In my session “Real World SharePoint for the Cloud” I spend some time helping those who attend to understand the key characteristics of the Cloud.
Taking things from first principles, let’s look at what “the Cloud” actually means.
With so many variations of definition, I figured it made no sense to re-invent the wheel, as I subscribe to the model proposed by NIST in their document “The NIST Definition of Cloud Computing” which I have linked to http://bigseb.me/nist-cloud.

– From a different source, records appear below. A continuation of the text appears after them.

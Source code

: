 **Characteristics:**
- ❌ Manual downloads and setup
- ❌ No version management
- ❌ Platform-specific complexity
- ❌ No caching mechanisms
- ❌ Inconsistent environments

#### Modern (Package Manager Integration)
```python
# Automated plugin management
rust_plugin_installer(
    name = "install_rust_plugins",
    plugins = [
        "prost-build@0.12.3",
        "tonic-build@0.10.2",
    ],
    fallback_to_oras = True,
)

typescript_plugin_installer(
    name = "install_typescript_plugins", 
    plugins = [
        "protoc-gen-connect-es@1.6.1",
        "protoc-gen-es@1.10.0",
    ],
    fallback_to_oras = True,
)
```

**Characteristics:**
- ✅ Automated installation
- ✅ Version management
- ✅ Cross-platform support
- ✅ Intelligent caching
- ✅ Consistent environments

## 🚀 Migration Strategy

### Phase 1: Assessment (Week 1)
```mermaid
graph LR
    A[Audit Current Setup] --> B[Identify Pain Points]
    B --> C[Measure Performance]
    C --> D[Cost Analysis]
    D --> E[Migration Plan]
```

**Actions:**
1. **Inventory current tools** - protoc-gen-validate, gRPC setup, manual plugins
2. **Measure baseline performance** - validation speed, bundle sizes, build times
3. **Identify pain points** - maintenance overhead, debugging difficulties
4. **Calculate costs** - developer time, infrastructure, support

The bottom line (according to NIST) is that for a solution to be “Cloud” then it needs to exhibit the following 5 characteristics:
- broad access
- accessible from anywhere in a device agnostic way
- on-demand self-service
- services or resources available when needed
- resource pooling
- core platform making use of shared infrastructure
- rapid elasticity
- service growth or shrinkage possible with minimal delay
- measured service
- service/resource provisioned in defined measurable units
I wholeheartedly agree with these definitions, but like to add a handful more for completeness:
- the infinity perception
- from the perspective of a customer (or user) Cloud services should be “infinite” allowing as much resource (compute, storage, user licenses, etc.) to be consumed as is required (not a title of a “big bang theory” episode)
- latest & greatest
- regardless of whether its SaaS (such as SalesForce.Com) or PaaS (such as Azure) the Cloud offering should be running the “latest and greatest” stable, tested revision of the product/platform
- Cloud environments should self-heal in the context of platform, rack, aisle, datacentre or network failure, outages (such as those made very public when Microsoft datacentres in the USA failed due to connectivity issues) should really be invisible to the end user/customer
I’m sure there are more characteristics I could add, but perhaps that would just be churlish.